Deterioration of near-term gold price outlook
The near-term outlook for gold prices is deteriorating. The rallies in gold prices have run out of steam more quickly reflected in lower tops. The most recent rally in gold prices lost already momentum at USD 1,340 per ounce. In the current environment, gold prices do well if equities and US bond yields move higher in a risk-on environment. This is quite unusual. This is mainly because the US dollar has been under pressure in such an environment. In short, the US dollar is the most dominant driver for gold prices at the moment. Despite the negative long-term outlook for the US dollar, we expect some recovery in the short term. A dollar recovery will probably push gold prices below USD 1,300 per ounce.

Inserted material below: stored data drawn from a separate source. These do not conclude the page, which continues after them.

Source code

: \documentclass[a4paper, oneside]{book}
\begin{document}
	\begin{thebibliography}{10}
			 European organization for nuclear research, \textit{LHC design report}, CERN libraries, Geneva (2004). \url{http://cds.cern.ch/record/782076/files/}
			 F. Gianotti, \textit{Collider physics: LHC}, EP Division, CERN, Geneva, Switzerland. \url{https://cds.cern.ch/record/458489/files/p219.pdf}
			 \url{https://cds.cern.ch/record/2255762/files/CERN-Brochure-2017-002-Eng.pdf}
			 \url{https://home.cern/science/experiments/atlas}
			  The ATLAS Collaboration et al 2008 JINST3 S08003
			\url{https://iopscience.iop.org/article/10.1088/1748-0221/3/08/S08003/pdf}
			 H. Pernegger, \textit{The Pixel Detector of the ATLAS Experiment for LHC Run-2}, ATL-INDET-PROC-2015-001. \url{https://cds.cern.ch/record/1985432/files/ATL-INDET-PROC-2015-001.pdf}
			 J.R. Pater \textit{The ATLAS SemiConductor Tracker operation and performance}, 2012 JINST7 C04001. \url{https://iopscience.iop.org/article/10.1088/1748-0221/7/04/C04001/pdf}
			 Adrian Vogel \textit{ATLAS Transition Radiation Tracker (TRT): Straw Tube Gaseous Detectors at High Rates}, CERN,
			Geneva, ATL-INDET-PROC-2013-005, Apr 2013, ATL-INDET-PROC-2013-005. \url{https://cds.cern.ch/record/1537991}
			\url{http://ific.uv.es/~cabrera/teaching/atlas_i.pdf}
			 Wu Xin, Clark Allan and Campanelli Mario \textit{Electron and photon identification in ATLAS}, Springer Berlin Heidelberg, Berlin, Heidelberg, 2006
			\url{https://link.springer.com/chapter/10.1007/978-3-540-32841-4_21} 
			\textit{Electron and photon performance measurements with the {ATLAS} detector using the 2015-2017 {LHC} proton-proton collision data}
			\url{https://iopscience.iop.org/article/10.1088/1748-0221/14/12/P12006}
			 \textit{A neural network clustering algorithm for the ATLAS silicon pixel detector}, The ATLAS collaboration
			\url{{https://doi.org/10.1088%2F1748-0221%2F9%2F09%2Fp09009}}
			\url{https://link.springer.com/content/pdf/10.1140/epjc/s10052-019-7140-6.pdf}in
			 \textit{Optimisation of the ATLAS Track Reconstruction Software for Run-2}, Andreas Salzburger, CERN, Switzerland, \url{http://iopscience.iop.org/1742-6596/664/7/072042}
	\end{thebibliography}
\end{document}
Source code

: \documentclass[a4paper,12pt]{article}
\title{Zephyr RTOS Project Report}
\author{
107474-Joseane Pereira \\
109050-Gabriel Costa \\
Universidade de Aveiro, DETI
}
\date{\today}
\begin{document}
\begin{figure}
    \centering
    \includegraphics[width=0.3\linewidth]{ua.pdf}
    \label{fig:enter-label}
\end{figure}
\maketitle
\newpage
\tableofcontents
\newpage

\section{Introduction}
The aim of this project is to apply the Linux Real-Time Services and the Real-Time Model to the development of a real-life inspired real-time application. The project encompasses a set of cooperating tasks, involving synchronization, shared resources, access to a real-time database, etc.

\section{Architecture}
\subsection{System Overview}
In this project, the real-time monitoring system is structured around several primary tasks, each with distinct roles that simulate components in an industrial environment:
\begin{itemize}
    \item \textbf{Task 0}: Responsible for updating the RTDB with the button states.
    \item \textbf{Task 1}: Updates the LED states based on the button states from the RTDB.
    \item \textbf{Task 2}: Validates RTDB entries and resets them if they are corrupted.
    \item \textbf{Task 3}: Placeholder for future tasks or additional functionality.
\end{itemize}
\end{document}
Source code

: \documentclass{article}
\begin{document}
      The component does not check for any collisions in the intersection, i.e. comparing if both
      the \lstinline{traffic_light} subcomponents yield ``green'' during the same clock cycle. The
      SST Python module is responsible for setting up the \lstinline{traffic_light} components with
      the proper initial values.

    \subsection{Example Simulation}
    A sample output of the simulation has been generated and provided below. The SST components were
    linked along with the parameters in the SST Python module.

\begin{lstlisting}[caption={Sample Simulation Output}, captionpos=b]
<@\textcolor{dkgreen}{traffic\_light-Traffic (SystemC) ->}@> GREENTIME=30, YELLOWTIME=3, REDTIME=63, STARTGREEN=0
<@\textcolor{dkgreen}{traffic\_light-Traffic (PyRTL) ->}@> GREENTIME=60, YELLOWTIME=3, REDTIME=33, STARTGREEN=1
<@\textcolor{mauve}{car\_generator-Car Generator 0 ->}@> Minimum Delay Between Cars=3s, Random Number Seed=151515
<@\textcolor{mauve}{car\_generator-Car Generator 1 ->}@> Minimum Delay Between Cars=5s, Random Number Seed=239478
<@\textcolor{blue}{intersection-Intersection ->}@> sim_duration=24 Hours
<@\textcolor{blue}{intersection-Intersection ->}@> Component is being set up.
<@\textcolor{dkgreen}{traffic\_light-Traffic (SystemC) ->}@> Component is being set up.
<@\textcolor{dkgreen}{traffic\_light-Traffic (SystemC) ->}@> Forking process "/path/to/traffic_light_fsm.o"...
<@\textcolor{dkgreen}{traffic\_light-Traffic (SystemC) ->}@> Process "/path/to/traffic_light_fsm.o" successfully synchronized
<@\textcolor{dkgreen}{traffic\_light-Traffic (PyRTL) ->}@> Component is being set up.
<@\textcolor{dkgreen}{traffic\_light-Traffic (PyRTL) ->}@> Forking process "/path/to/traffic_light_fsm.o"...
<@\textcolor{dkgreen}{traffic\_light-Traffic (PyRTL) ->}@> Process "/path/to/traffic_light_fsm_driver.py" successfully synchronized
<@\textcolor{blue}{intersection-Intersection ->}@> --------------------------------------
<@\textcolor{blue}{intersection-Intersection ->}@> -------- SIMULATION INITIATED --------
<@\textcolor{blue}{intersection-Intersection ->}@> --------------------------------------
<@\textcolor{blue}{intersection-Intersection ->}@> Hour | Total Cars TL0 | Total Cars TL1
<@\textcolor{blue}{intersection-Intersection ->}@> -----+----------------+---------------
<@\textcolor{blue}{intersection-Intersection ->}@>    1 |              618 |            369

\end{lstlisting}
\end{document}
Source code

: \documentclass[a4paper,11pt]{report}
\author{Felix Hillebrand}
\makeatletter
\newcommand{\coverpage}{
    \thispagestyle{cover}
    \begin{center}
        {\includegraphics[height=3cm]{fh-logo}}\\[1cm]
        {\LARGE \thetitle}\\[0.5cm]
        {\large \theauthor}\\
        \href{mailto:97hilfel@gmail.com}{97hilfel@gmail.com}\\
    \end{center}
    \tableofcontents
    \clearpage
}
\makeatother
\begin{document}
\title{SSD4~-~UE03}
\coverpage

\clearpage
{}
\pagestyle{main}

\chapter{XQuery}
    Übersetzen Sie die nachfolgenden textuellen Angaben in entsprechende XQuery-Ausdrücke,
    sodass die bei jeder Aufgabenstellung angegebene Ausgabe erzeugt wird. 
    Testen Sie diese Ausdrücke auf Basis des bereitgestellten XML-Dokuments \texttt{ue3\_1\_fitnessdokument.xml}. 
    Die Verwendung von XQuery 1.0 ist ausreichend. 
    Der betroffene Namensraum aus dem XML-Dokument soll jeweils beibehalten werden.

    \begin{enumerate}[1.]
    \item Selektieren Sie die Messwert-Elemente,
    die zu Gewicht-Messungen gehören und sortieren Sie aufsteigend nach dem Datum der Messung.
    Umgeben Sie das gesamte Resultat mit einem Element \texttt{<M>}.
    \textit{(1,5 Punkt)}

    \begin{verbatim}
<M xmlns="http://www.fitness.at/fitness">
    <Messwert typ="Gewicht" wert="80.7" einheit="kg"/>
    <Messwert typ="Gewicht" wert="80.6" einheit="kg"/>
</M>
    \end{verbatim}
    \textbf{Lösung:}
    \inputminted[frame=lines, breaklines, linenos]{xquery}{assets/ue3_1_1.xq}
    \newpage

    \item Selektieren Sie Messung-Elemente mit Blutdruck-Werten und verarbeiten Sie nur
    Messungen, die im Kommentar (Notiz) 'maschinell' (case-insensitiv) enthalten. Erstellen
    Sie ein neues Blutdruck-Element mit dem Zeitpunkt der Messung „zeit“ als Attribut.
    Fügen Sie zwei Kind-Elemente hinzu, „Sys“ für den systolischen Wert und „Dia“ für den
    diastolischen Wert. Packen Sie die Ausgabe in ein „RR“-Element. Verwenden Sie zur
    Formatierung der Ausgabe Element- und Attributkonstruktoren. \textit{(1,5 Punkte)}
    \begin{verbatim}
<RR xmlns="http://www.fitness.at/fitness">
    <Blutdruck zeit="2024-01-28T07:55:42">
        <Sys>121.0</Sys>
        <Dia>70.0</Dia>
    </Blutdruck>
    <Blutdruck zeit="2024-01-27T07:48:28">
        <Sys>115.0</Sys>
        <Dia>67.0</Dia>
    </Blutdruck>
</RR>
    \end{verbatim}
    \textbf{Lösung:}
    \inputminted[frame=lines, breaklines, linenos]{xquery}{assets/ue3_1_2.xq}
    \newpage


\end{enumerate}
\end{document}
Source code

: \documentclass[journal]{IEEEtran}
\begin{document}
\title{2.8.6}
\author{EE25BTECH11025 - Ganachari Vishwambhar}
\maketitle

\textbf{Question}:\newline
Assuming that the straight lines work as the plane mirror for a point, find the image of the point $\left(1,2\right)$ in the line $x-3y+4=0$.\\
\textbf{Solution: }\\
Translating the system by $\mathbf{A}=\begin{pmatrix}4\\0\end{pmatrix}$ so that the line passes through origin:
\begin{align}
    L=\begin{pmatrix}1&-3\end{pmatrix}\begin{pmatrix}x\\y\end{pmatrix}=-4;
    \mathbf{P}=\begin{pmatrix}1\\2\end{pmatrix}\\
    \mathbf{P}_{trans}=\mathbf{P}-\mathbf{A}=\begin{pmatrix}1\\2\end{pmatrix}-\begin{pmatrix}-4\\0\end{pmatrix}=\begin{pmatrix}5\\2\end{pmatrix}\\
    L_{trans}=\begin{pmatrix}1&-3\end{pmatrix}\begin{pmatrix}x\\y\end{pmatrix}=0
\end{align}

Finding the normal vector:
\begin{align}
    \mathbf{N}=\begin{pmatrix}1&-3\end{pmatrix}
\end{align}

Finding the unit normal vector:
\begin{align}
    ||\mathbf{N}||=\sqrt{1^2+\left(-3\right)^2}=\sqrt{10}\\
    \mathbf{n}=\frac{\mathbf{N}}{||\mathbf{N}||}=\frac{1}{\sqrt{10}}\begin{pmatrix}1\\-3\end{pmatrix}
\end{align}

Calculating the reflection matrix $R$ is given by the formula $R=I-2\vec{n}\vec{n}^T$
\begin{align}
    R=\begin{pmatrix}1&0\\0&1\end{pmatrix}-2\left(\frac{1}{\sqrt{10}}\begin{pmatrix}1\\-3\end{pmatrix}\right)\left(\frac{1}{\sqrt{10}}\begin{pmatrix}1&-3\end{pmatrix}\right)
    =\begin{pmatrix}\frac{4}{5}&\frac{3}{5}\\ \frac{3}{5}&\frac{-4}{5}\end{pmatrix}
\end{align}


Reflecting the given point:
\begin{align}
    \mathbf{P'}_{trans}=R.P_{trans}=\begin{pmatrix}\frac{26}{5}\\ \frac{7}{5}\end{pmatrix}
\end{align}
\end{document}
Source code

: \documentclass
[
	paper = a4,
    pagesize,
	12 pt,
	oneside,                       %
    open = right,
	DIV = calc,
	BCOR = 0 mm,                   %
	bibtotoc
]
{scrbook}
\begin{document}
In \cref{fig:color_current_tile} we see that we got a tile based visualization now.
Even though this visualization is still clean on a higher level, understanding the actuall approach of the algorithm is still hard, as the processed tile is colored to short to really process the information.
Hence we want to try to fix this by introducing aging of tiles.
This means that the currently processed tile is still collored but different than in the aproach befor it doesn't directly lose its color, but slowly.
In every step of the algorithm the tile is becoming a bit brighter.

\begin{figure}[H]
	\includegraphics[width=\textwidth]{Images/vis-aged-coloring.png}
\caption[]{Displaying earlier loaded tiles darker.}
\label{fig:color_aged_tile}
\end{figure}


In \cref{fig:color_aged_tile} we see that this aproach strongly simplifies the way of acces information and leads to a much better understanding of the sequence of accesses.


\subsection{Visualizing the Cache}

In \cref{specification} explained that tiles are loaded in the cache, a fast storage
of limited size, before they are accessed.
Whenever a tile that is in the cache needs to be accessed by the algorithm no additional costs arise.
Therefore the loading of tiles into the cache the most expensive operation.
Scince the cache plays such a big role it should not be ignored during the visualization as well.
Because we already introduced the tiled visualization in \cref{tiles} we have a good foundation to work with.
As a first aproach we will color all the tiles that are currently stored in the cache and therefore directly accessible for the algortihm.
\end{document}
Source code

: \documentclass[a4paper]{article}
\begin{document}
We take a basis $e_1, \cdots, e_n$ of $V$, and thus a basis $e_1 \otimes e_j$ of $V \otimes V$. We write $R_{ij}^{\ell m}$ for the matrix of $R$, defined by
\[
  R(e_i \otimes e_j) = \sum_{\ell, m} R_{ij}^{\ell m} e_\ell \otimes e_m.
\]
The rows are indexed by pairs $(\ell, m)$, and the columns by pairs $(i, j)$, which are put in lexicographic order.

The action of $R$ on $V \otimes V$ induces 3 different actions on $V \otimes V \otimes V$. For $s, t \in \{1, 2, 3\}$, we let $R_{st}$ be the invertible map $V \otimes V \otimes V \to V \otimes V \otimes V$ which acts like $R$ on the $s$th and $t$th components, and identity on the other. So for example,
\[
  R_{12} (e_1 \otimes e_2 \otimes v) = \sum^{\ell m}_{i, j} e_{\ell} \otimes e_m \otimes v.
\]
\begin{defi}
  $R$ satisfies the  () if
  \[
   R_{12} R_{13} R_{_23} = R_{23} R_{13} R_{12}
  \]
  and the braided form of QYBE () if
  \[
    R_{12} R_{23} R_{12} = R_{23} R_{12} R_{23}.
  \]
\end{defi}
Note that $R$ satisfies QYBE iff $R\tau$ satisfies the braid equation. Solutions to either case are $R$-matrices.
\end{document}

Trump’s tariffs increased uncertainties
Sentiment has weakened over the past couple of weeks in the base metals complex on increased uncertainty. Trump’s trade tariffs on steel and aluminium have increased the possibility of a global trade war and made investors more nervous. Also a hawkish Fed and relatively weak manufacturing data early February contributed to softer base metals prices. In the short term, we think that base metal prices will be dominated by the above-mentioned uncertainties and sentiment will remain weak. This will lead to a neutral price trend. However, we think that underlying supply and demand fundamentals and global economic growth will provide a solid base for most base metal prices (aluminium, copper and nickel) this year. The zinc market will face a surplus due to the ramp-up of supply. This should lead to softer prices. The long term fundamental base (2019) will remain robust, with deficits in almost all base metals markets, except for zinc.
Trump’s tariffs counterproductive
While the domestic steel industry applauded the newly introduced trade tariffs in the US, many other stakeholders consider the measures to be damaging and counterproductive going forward. The European association for steel manufacturers – Eurofer – expects that sales of EU steel in the US could decrease by as much as 50% as a result of the measure. That means 1.5% of European steel production. Next to that, a shift in trade patterns is not unthinkable: more steel is expected to flow into EU markets and the continent cannot accommodate so much steel at current demand levels, with EU price erosion as a result. US price of steel will initially rise, as the domestic supply is insufficient to meet demand. In addition, steel end users in the US will try to build stocks. But we do not expect that this will last for long and that the US steel price – due to seasonal effects – will fall again towards the summer.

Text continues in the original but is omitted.